• [INSTRUCTIONS TO FOLLOW]
This task calls for copying every line in the data below that contains the word "pregnancy".

Stored data entries:

•••

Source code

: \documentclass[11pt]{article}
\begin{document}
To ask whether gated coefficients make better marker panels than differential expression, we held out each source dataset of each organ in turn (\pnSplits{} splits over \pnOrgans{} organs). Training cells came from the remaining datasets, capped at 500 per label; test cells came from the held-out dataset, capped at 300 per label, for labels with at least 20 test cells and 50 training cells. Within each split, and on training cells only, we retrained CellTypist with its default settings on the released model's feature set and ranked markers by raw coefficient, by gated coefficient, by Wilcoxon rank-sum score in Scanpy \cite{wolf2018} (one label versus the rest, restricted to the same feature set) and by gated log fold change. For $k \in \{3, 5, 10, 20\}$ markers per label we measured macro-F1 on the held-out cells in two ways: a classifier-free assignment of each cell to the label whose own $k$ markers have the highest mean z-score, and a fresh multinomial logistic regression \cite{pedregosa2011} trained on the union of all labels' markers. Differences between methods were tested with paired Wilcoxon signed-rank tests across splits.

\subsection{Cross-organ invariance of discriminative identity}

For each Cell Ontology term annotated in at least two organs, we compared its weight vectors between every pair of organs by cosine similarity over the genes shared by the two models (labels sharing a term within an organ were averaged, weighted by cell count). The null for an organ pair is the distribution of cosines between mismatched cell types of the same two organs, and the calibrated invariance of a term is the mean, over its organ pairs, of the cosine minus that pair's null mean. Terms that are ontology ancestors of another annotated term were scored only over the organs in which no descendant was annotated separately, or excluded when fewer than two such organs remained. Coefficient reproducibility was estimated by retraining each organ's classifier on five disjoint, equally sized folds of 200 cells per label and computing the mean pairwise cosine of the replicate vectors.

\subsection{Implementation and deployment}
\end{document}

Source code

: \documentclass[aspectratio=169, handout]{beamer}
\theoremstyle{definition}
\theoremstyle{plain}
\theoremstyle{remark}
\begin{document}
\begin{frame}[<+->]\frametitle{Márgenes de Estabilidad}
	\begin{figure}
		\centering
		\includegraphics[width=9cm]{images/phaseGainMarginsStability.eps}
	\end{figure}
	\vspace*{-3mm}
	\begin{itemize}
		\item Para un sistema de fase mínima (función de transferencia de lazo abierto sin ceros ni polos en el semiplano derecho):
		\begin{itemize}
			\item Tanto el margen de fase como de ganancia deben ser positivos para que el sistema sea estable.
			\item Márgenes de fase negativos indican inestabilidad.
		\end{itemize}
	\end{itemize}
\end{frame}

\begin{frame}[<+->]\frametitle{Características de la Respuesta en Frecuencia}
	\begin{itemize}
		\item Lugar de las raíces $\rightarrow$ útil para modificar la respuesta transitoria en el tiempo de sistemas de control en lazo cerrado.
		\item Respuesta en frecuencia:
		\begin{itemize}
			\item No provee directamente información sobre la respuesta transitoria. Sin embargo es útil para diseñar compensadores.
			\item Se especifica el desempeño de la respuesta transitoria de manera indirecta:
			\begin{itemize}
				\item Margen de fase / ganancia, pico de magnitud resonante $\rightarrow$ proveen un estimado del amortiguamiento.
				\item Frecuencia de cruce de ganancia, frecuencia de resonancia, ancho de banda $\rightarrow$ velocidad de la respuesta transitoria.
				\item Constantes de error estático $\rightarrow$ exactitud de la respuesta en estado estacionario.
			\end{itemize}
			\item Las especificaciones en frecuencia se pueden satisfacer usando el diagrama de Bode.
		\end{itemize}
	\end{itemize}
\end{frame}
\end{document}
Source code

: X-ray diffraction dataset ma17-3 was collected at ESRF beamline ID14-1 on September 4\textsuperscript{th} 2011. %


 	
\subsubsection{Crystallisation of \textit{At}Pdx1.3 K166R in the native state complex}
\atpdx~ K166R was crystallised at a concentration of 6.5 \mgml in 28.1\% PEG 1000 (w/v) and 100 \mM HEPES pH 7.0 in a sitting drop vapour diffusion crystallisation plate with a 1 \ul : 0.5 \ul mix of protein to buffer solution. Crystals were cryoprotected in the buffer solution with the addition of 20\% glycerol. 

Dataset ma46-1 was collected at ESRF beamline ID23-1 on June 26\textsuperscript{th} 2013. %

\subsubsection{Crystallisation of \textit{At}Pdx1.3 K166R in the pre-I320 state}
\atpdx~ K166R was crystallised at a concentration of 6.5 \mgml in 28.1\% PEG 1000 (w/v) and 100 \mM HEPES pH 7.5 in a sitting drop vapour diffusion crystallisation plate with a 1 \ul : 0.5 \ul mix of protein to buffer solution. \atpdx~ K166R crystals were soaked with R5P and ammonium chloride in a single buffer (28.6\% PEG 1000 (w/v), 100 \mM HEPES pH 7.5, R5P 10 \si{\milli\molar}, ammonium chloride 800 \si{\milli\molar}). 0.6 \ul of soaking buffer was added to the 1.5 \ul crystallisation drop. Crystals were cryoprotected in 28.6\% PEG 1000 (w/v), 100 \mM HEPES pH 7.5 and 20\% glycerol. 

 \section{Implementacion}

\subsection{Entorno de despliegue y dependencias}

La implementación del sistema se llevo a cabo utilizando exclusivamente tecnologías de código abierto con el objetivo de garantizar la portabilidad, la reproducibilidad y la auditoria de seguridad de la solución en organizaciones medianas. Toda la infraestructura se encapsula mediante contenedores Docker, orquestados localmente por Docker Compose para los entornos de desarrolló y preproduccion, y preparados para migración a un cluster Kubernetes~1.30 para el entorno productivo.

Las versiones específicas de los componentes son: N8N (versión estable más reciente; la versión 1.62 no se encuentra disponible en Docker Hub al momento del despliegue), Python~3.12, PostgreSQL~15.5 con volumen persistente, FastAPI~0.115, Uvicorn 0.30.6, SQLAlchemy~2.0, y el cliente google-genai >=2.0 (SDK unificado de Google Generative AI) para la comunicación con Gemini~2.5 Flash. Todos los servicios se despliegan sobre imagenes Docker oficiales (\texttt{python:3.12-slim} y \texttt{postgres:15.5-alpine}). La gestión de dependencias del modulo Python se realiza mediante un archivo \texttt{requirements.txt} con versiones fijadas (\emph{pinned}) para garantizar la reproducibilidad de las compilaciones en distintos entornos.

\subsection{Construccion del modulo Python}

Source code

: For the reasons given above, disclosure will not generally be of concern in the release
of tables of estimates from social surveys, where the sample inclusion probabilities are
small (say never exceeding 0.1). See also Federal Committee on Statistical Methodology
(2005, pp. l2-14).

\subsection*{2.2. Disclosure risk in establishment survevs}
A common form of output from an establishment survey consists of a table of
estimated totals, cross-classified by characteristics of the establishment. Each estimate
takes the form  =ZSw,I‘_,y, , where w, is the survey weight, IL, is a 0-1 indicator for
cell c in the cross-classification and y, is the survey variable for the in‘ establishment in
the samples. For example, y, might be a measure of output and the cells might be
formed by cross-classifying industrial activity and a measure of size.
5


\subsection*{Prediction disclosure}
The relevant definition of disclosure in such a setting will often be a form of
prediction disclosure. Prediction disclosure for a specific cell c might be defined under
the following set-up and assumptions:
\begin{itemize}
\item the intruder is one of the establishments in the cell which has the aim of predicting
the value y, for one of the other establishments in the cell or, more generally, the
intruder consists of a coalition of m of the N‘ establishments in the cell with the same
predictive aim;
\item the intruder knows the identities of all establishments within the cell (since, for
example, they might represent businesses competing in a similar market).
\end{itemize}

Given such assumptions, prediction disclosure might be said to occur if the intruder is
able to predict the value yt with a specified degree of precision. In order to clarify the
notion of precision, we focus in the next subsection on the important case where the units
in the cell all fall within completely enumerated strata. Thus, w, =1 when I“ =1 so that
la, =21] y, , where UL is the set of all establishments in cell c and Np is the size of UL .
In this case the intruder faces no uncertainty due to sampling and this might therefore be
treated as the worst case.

•••

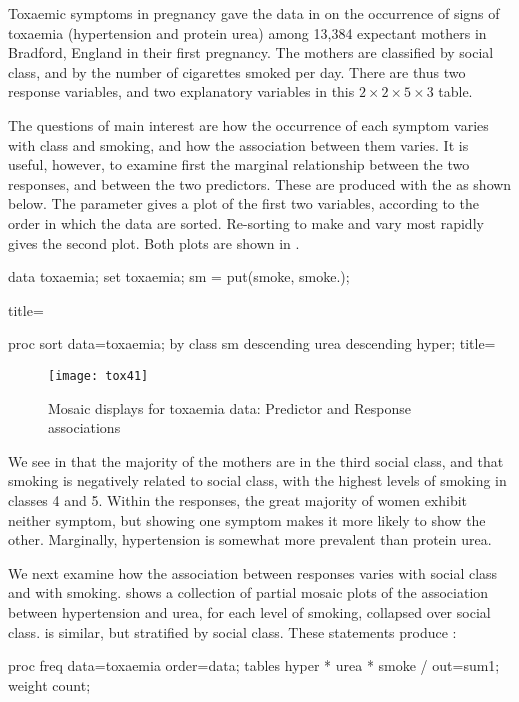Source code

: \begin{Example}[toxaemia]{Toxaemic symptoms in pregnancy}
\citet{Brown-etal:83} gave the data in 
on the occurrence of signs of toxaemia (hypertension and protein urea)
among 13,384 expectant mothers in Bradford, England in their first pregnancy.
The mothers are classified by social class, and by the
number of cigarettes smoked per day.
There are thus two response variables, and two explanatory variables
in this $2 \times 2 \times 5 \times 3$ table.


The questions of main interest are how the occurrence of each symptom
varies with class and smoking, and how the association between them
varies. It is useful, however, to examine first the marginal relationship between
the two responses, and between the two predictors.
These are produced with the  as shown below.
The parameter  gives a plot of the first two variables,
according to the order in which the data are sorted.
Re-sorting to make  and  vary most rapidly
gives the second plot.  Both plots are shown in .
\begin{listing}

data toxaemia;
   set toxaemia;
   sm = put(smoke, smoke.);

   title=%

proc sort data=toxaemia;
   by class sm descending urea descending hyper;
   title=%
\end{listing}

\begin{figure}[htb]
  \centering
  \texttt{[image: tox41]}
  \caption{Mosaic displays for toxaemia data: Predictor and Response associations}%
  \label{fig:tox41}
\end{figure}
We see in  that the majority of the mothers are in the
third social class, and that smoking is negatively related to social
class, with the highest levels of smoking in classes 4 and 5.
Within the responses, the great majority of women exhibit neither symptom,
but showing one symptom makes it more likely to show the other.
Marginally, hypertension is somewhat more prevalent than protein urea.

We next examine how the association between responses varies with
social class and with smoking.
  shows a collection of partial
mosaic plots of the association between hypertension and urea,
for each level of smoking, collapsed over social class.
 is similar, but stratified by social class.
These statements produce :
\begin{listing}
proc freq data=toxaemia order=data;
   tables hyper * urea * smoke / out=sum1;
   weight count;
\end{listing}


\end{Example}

•••

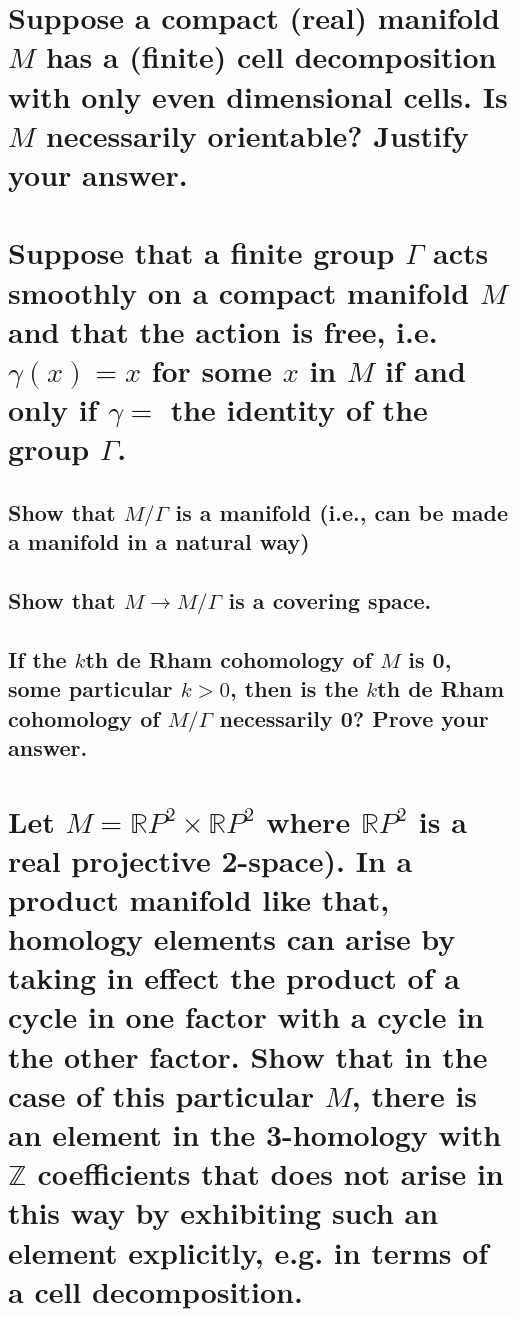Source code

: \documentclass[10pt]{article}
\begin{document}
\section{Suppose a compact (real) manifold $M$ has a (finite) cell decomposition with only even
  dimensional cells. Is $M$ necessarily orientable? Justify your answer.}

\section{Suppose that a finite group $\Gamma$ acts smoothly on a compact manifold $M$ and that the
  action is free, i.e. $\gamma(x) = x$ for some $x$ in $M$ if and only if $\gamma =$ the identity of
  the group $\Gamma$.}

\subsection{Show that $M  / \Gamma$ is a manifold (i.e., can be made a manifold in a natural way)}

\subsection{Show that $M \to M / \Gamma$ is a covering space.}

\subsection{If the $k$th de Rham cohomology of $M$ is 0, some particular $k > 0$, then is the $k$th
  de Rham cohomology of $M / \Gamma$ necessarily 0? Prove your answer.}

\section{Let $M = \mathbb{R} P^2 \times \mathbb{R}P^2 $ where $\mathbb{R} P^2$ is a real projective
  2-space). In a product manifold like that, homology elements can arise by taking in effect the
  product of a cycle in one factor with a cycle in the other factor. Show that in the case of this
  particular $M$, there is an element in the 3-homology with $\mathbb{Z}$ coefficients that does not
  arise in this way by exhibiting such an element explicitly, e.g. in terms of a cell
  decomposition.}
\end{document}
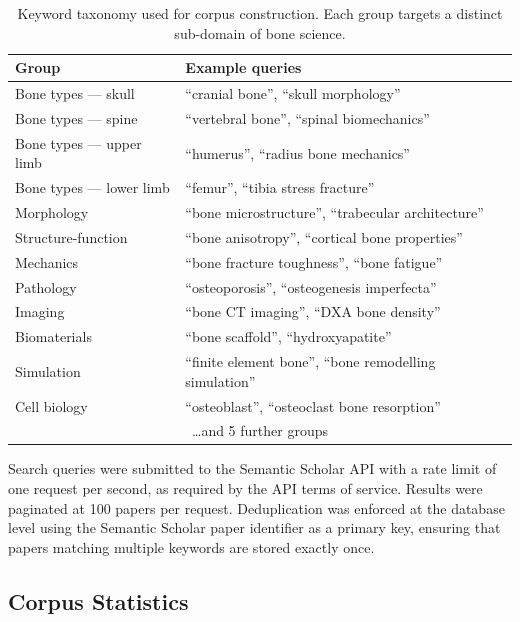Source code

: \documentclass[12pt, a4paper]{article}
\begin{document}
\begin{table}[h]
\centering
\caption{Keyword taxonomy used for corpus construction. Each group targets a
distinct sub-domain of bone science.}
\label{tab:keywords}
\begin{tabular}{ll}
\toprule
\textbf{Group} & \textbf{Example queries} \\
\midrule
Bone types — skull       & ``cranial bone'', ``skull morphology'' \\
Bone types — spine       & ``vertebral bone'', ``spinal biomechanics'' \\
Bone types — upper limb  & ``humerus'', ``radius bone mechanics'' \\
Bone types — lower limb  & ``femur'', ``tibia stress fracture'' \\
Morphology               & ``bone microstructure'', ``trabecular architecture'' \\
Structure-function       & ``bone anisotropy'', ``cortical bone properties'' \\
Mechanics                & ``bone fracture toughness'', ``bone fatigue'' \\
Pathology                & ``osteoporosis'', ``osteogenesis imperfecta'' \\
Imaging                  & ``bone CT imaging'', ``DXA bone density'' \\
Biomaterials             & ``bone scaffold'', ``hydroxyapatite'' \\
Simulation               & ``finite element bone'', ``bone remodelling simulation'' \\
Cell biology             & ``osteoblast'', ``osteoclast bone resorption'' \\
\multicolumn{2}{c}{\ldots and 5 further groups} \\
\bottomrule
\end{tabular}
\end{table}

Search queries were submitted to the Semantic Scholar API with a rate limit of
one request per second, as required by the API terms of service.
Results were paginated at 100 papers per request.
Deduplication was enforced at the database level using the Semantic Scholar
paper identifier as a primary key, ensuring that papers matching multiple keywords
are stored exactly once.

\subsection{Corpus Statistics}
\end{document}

•••

• [RESPONSE TO THIS EXERCISE]
: \begin{Example}[toxaemia]{Toxaemic symptoms in pregnancy}
among 13,384 expectant mothers in Bradford, England in their first pregnancy.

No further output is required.